Content
The Web 2.0 movement has brought a new generation of usability and socio-technical change to the Web. At the same time, several so-called Web 2.0 applications had enormous success: Wikipedia, del.icio.us, Flickr, YouTube, Facebook, Twitter, Geni – to name just a few. Having differing objectives, they all have something in common: huge amounts of enthusiastic users contributing and creating a plethora of content. The high acceptance of these applications with Web users from all over the world prove that they are usable and – more importantly – provide some kind of benefit. Each of the applications has incentive structure well in place, triggering user interest and involvement.
The aim of the workshop is to address the following questions around incentives and motivation of Web applications: what is the motivation for a user to (install and) use a tool? Which incentive structures can be applied to the Web, which cannot? Moreover, incentives are a crucial topic for future Web generations: Web paradigms, like the Semantic Web or the 3D Web, that are novel and unfamiliar to end users, aim to involve wide user bases. WEBCENTIVES will attract contributions analyzing, applying, and designing incentive structures for Web applications. We want to emphasize that the workshop also aims at failures, i.e. cases where incentives failed, in order to understand why they failed and to disseminate the lessons learned.
Format
WEBCENTIVES will provide a mix of invited talks, paper presentations
selected from submitted papers by a programme committee, demo sessions,
and enough time for discussions.
The workshop will be open to all interested parties and aims at bringing
together
- researchers investigating content authoring, from collaborative knowledge construction, metadata annotation, social Web, Web 2.0 phenomena, incentives, intrinsic and extrinsic motivation,
- practitioner groups, and
- industry parties that make use of social applications in enterprise environments.
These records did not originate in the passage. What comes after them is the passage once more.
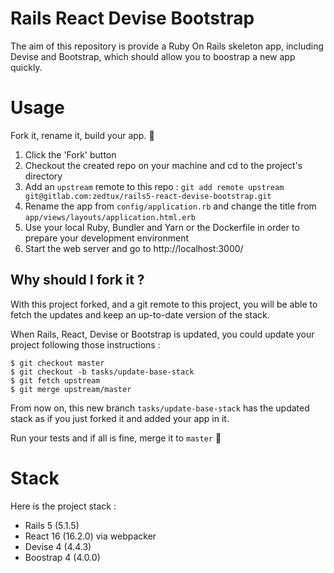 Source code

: # Rails React Devise Bootstrap

The aim of this repository is provide a Ruby On Rails skeleton app, including
Devise and Bootstrap, which should allow you to boostrap a new app quickly.

# Usage

Fork it, rename it, build your app. 💪

1. Click the 'Fork' button
2. Checkout the created repo on your machine and cd to the project's directory
3. Add an `upstream` remote to this repo : `git add remote upstream git@gitlab.com:zedtux/rails5-react-devise-bootstrap.git`
4. Rename the app from `config/application.rb` and change the title
   from `app/views/layouts/application.html.erb`
5. Use your local Ruby, Bundler and Yarn or the Dockerfile in order to prepare
   your development environment
6. Start the web server and go to http://localhost:3000/

## Why should I fork it ?

With this project forked, and a git remote to this project, you will be able to
fetch the updates and keep an up-to-date version of the stack.

When Rails, React, Devise or Bootstrap is updated, you could update your project
following those instructions :

```
$ git checkout master
$ git checkout -b tasks/update-base-stack
$ git fetch upstream
$ git merge upstream/master
```

From now on, this new branch `tasks/update-base-stack` has the updated stack as
if you just forked it and added your app in it.

Run your tests and if all is fine, merge it to `master` 🎉

# Stack

Here is the project stack :

 * Rails 5 (5.1.5)
 * React 16 (16.2.0) via webpacker
 * Devise 4 (4.4.3)
 * Boostrap 4 (4.0.0)
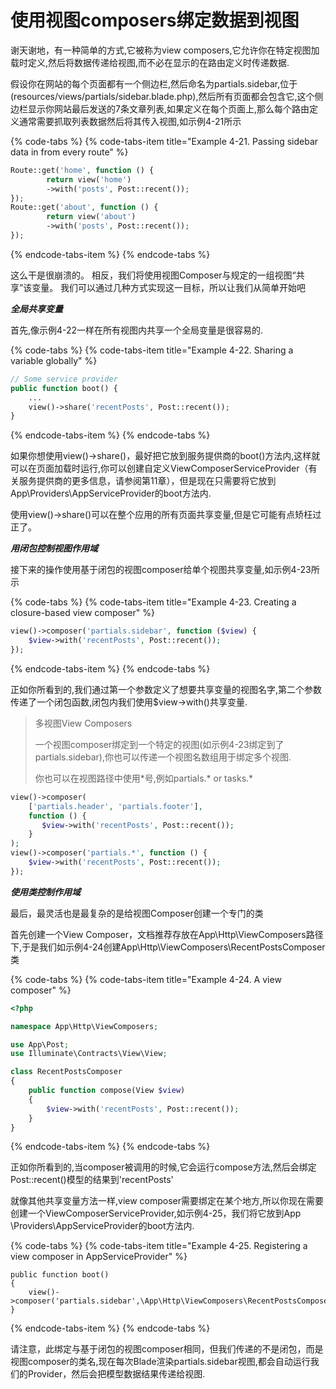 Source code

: # 使用视图composers绑定数据到视图

谢天谢地，有一种简单的方式,它被称为view composers,它允许你在特定视图加载时定义,然后将数据传递给视图,而不必在显示的在路由定义时传递数据.

假设你在网站的每个页面都有一个侧边栏,然后命名为partials.sidebar,位于\(resources/views/partials/sidebar.blade.php\),然后所有页面都会包含它,这个侧边栏显示你网站最后发送的7条文章列表,如果定义在每个页面上,那么每个路由定义通常需要抓取列表数据然后将其传入视图,如示例4-21所示

{% code-tabs %}
{% code-tabs-item title="Example 4-21. Passing sidebar data in from every route" %}
```php
Route::get('home', function () { 
        return view('home')
        ->with('posts', Post::recent());
});
Route::get('about', function () { 
        return view('about')
        ->with('posts', Post::recent());
});
```
{% endcode-tabs-item %}
{% endcode-tabs %}

这么干是很崩溃的。 相反，我们将使用视图Composer与规定的一组视图“共享”该变量。 我们可以通过几种方式实现这一目标，所以让我们从简单开始吧

_**全局共享变量**_

首先,像示例4-22一样在所有视图内共享一个全局变量是很容易的.

{% code-tabs %}
{% code-tabs-item title="Example 4-22. Sharing a variable globally" %}
```php
// Some service provider
public function boot() {
    ...
    view()->share('recentPosts', Post::recent());
}
```
{% endcode-tabs-item %}
{% endcode-tabs %}

如果你想使用view\(\)-&gt;share\(\)，最好把它放到服务提供商的boot\(\)方法内,这样就可以在页面加载时运行,你可以创建自定义ViewComposerServiceProvider（有关服务提供商的更多信息，请参阅第11章），但是现在只需要将它放到App\Providers\AppServiceProvider的boot方法内.

使用view\(\)-&gt;share\(\)可以在整个应用的所有页面共享变量,但是它可能有点矫枉过正了。

_**用闭包控制视图作用域**_

接下来的操作使用基于闭包的视图composer给单个视图共享变量,如示例4-23所示

{% code-tabs %}
{% code-tabs-item title="Example 4-23. Creating a closure-based view composer" %}
```php
view()->composer('partials.sidebar', function ($view) { 
    $view->with('recentPosts', Post::recent());
});
```
{% endcode-tabs-item %}
{% endcode-tabs %}

正如你所看到的,我们通过第一个参数定义了想要共享变量的视图名字,第二个参数传递了一个闭包函数,闭包内我们使用$view-&gt;with\(\)共享变量.

> 多视图View Composers
>
> 一个视图composer绑定到一个特定的视图\(如示例4-23绑定到了partials.sidebar\),你也可以传递一个视图名数组用于绑定多个视图.
>
> 你也可以在视图路径中使用\*号,例如partials.\* or tasks.\*

```php
view()->composer(
    ['partials.header', 'partials.footer'], 
    function () {
       $view->with('recentPosts', Post::recent());
    }
);
view()->composer('partials.*', function () { 
    $view->with('recentPosts', Post::recent());
});
```

_**使用类控制作用域**_

最后，最灵活也是最复杂的是给视图Composer创建一个专门的类

首先创建一个View Composer，文档推荐存放在App\Http\ViewComposers路径下,于是我们如示例4-24创建App\Http\ViewComposers\RecentPostsComposer类

{% code-tabs %}
{% code-tabs-item title="Example 4-24. A view composer" %}
```php
<?php

namespace App\Http\ViewComposers;

use App\Post;
use Illuminate\Contracts\View\View;

class RecentPostsComposer
{
    public function compose(View $view)
    {
        $view->with('recentPosts', Post::recent());
    }
}
```
{% endcode-tabs-item %}
{% endcode-tabs %}

正如你所看到的,当composer被调用的时候,它会运行compose方法,然后会绑定Post::recent\(\)模型的结果到'recentPosts'

就像其他共享变量方法一样,view composer需要绑定在某个地方,所以你现在需要创建一个ViewComposerServiceProvider,如示例4-25，我们将它放到App \Providers\AppServiceProvider的boot方法内.

{% code-tabs %}
{% code-tabs-item title="Example 4-25. Registering a view composer in AppServiceProvider" %}
```text
public function boot()
{
    view()->composer('partials.sidebar',\App\Http\ViewComposers\RecentPostsComposer::class);
}

```
{% endcode-tabs-item %}
{% endcode-tabs %}

请注意，此绑定与基于闭包的视图composer相同，但我们传递的不是闭包，而是视图composer的类名,现在每次Blade渲染partials.sidebar视图,都会自动运行我们的Provider，然后会把模型数据结果传递给视图.



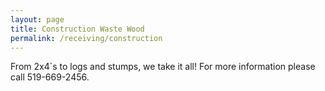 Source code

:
 ```yaml
---
layout: page
title: Construction Waste Wood
permalink: /receiving/construction
---
```


From 2x4`s to logs and stumps, we take it all! For more information please call 519-669-2456. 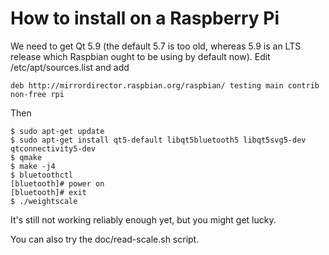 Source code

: # How to install on a Raspberry Pi

We need to get Qt 5.9 (the default 5.7 is too old, whereas 5.9 is an LTS release
which Raspbian ought to be using by default now).  Edit /etc/apt/sources.list and add

```deb http://mirrordirector.raspbian.org/raspbian/ testing main contrib non-free rpi```

Then

```
$ sudo apt-get update
$ sudo apt-get install qt5-default libqt5bluetooth5 libqt5svg5-dev qtconnectivity5-dev
$ qmake
$ make -j4
$ bluetoothctl
[bluetooth]# power on
[bluetooth]# exit
$ ./weightscale
```

It's still not working reliably enough yet, but you might get lucky.

You can also try the doc/read-scale.sh script.
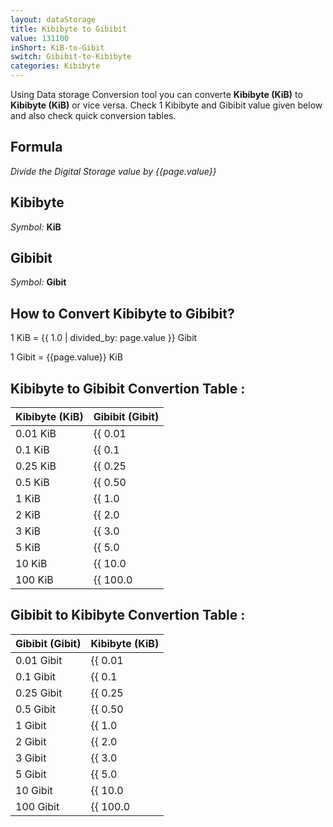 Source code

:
 ```yaml
---
layout: dataStorage
title: Kibibyte to Gibibit
value: 131100
inShort: KiB-to-Gibit
switch: Gibibit-to-Kibibyte
categories: Kibibyte
---
```


Using Data storage Conversion tool you can converte **Kibibyte (KiB)** to **Kibibyte (KiB)** or vice versa. Check 1 Kibibyte and Gibibit value given below and also check quick conversion tables.

## Formula
*Divide the Digital Storage value by {{page.value}}*

## Kibibyte
*Symbol:* **KiB**

## Gibibit
*Symbol:* **Gibit**

## How to Convert Kibibyte to Gibibit?

1 KiB = {{ 1.0 | divided_by: page.value }} Gibit

1 Gibit = {{page.value}} KiB


## Kibibyte to Gibibit Convertion Table :

| Kibibyte (KiB) | Gibibit (Gibit) |
| ---- | ---- |
| 0.01 KiB | {{ 0.01 | divided_by: page.value }} Gibit |
| 0.1 KiB | {{ 0.1 | divided_by: page.value }} Gibit |
| 0.25 KiB | {{ 0.25 | divided_by: page.value }} Gibit |
| 0.5 KiB | {{ 0.50 | divided_by: page.value }} Gibit |
| 1 KiB | {{ 1.0 | divided_by: page.value }} Gibit |
| 2 KiB | {{ 2.0 | divided_by: page.value }} Gibit |
| 3 KiB | {{ 3.0 | divided_by: page.value }} Gibit |
| 5 KiB | {{ 5.0 | divided_by: page.value }} Gibit |
| 10 KiB | {{ 10.0 | divided_by: page.value }} Gibit |
| 100 KiB | {{ 100.0 | divided_by: page.value }} Gibit |

## Gibibit to Kibibyte Convertion Table :

| Gibibit (Gibit) | Kibibyte (KiB) |
| ---- | ---- |
| 0.01 Gibit | {{ 0.01 | times: page.value }} KiB |
| 0.1 Gibit | {{ 0.1 | times: page.value }} KiB |
| 0.25 Gibit | {{ 0.25 | times: page.value }} KiB |
| 0.5 Gibit | {{ 0.50 | times: page.value }} KiB |
| 1 Gibit | {{ 1.0 | times: page.value }} KiB |
| 2 Gibit | {{ 2.0 | times: page.value }} KiB |
| 3 Gibit | {{ 3.0 | times: page.value }} KiB |
| 5 Gibit | {{ 5.0 | times: page.value }} KiB |
| 10 Gibit | {{ 10.0 | times: page.value }} KiB |
| 100 Gibit | {{ 100.0 | times: page.value }} KiB |


<script>
document.getElementById('selectInput')[5].selected = true
document.getElementById('selectOutput')[11].selected = true
</script>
The eventual schedule will be fixed after the selection of the papers and demos.
Objectives
The objective of WEBCENTIVES is to foster the thinking process around incentives, motivations, and benefits of Web applications. We aim at submissions that
- Analyse incentives of existing Web applications,
- Apply incentives to Web applications, and
- Propose and create new incentive structures for Web applications.
Topics include, but are not limited to:
- Motivations and incentives of Web 2.0 applications
- Cost – benefit analyses
- Suggestions how those motivations can be applied in Web applications
- Incentive structures both within enterprise intranets and the open Web
- Games for generating content
- Tools exploiting collective intelligence and the “Wisdom of Crowds”
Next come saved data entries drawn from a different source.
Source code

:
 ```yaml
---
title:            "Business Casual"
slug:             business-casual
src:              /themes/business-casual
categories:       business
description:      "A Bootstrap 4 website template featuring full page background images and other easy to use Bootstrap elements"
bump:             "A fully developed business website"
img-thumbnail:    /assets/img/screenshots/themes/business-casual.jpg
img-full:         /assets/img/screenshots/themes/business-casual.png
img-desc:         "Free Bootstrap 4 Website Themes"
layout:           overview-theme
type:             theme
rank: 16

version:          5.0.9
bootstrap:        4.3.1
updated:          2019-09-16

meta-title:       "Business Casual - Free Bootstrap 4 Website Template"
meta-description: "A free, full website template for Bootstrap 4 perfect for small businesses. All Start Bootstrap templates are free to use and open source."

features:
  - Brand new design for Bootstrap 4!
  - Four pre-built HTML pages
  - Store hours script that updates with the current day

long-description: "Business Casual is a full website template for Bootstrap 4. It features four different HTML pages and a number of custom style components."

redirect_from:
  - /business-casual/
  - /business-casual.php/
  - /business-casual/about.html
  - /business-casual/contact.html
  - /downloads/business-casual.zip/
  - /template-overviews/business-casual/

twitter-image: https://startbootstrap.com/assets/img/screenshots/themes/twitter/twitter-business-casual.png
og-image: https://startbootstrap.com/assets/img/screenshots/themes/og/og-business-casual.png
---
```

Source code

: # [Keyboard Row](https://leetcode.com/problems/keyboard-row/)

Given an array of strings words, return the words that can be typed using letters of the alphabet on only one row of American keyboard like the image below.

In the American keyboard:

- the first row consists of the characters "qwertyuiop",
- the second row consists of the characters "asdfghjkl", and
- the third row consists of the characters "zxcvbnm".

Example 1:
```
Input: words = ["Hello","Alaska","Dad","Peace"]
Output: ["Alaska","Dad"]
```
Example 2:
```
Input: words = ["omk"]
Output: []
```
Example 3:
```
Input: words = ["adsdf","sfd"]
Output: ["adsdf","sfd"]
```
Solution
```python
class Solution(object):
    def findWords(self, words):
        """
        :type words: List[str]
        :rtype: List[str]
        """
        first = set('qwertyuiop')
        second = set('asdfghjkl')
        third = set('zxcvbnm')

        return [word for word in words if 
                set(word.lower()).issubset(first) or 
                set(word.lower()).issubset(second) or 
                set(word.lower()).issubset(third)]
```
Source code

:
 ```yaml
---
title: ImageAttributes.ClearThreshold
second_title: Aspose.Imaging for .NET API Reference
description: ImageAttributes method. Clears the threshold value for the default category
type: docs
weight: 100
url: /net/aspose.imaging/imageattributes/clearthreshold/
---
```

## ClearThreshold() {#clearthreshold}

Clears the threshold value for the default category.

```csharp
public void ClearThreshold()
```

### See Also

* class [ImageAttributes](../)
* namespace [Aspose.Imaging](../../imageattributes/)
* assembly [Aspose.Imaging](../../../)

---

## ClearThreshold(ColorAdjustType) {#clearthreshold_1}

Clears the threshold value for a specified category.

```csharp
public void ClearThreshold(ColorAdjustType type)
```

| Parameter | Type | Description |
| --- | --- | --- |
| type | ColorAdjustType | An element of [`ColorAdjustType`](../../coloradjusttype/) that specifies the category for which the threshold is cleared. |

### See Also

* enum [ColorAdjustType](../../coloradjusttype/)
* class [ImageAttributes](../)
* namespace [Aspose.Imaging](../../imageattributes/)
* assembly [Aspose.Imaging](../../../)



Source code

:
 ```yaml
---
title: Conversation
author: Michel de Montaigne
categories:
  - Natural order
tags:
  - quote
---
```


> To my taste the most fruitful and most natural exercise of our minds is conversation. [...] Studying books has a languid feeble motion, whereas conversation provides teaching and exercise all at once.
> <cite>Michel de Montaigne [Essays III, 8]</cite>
- Community-driven applications
- Monetary and non-monetary rewards
- Social applications in general
- Empirical studies on the usage of Web 2.0 or social Semantic Web applications
- Social rewards
- Monetary incentives and rewards
- Understanding and creating social reward mechanisms
- Reputation systems and Identity and Social networks for reputation
Review process and submission
We aim at three different kinds of submission: (1) research papers of
the length of no more than 8 pages (ACM style) presenting mature work, early prototypes and
methodologies, (2) position papers of the length of 4 pages presenting
early work and elaborated ideas, and (3) demo outlines of the length of
2 pages.
The submitted papers will be reviewed by 3 reviewers each
in a semi-blind review process. We will use the Easychair submission
system for that purpose.
Please submit your papers here: http://www.easychair.org/conferences/?conf=webcentives090
Incentives for attending and submitting to the workshop
All accepted papers will published with the conference. We will also invite a selection of the accepted papers to be published at a special issue of the International Journal of Knowledge Engineering and Data Mining (IJKEDM).
Furthermore we plan to invite a proliferate speaker to present as an invited speaker to the workshop to provide an excellent forum for the discussion of this important topic.
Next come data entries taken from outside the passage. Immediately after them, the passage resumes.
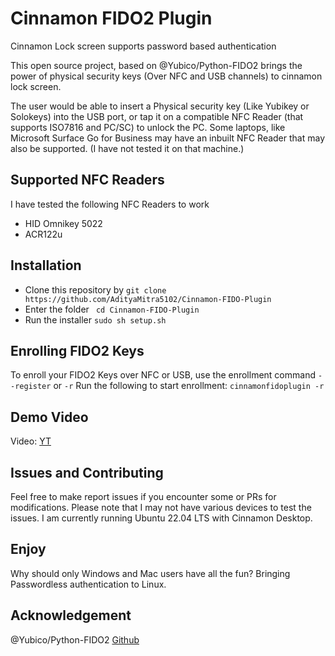 ﻿
# Cinnamon FIDO2 Plugin

Cinnamon Lock screen supports password based authentication

This open source project, based on @Yubico/Python-FIDO2 brings the power of physical security keys (Over NFC and USB channels) to cinnamon lock screen.

The user would be able to insert a Physical security key (Like Yubikey or Solokeys) into the USB port, or tap it on a compatible NFC Reader (that supports ISO7816 and PC/SC) to unlock the PC. Some laptops, like Microsoft Surface Go for Business may have an inbuilt NFC Reader that may also be supported. (I have not tested it on that machine.)

## Supported NFC Readers
I have tested the following NFC Readers to work
- HID Omnikey 5022
- ACR122u

## Installation

 - Clone this repository by 
 ``` git clone https://github.com/AdityaMitra5102/Cinnamon-FIDO-Plugin ```
 - Enter the folder
 ``` cd Cinnamon-FIDO-Plugin```
 - Run the installer
 ``` sudo sh setup.sh ```

## Enrolling FIDO2 Keys
To enroll your FIDO2 Keys over NFC or USB, use the enrollment command ``` --register ``` or ``` -r ```
Run the following to start enrollment:
``` cinnamonfidoplugin -r ```


## Demo Video
Video: [YT](https://youtu.be/V96YnVgYWeo)

## Issues and Contributing
Feel free to make report issues if you encounter some or PRs for modifications. Please note that I may not have various devices to test the issues. I am currently running Ubuntu 22.04 LTS with Cinnamon Desktop.

## Enjoy
Why should only Windows and Mac users have all the fun? Bringing Passwordless authentication to Linux.

## Acknowledgement
@Yubico/Python-FIDO2 [Github](https://github.com/Yubico/Python-FIDO2)
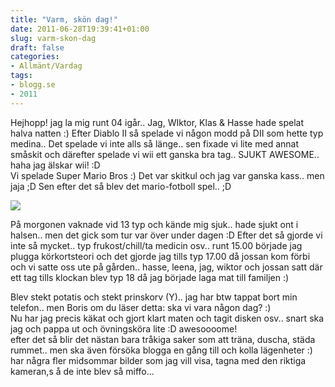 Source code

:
 ```yaml
---
title: "Varm, skön dag!"
date: 2011-06-28T19:39:41+01:00
slug: varm-skon-dag
draft: false
categories:
- Allmänt/Vardag
tags:
- blogg.se
- 2011
---
```

Hejhopp! jag la mig runt 04 igår.. Jag, WIktor, Klas & Hasse hade spelat halva natten :) Efter Diablo II så spelade vi någon modd på DII som hette typ medina.. Det spelade vi inte alls så länge.. sen fixade vi lite med annat småskit och därefter spelade vi wii ett ganska bra tag.. SJUKT AWESOME.. haha jag älskar wii! :D  
Vi spelade Super Mario Bros :) Det var skitkul och jag var ganska kass.. men jaja ;D Sen efter det så blev det mario-fotboll spel.. ;D  
  
![](/assets/images/blogg.se/new-super-mario-bros-wii_154982938.jpg)  
  
På morgonen vaknade vid 13 typ och kände mig sjuk.. hade sjukt ont i halsen.. men det gick som tur var över under dagen :D Efter det så gjorde vi inte så mycket.. typ frukost/chill/ta medicin osv.. runt 15.00 började jag plugga körkortsteori och det gjorde jag tills typ 17.00 då jossan kom förbi och vi satte oss ute på gården.. hasse, leena, jag, wiktor och jossan satt där ett tag tills klockan blev typ 18 då jag började laga mat till familjen :)  
  
Blev stekt potatis och stekt prinskorv (Y).. jag har btw tappat bort min telefon.. men Boris om du läser detta: ska vi vara någon dag? :)  
Nu har jag precis käkat och gjort klart maten och tagit disken osv.. snart ska jag och pappa ut och övningsköra lite :D awesoooome!  
efter det så blir det nästan bara tråkiga saker som att träna, duscha, städa rummet.. men ska även försöka blogga en gång till och kolla lägenheter :) har några fler midsommar bilder som jag vill visa, tagna med den riktiga kameran,s å de inte blev så miffo...
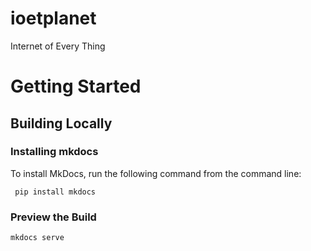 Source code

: # ioetplanet
Internet of Every Thing


# Getting Started


## Building Locally

### Installing mkdocs



To install MkDocs, run the following command from the command line:

```
 pip install mkdocs
```

### Preview the Build


```
mkdocs serve
```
It has also to be noted that the workshop's location is Madrid, which is famous for its beautiful parks and museums. April is a wonderful time to enjoy Spain.
Invited Talk: Arpita Ghosh
Arpita Ghosh received her B.Tech from IIT Bombay in 2001, and her PhD from Stanford University in 2006. She is currently a research scientist in the microeconomics group at Yahoo! Research. Her research focuses on algorithms and mechanism design in the context of the Web, particularly online advertising, social networks, social lending and privacy preserving mechanisms.
Talk: Charity Auctions on Social Networks
Slides (.pdf)
Charitable giving is similar to content creation on the Web: both result in
public goods, which can be enjoyed not just by the donor (or creator), but
by everyone else as well. In both cases, however, the observed level of
contributions exceeds that predicted by classical models of public goods.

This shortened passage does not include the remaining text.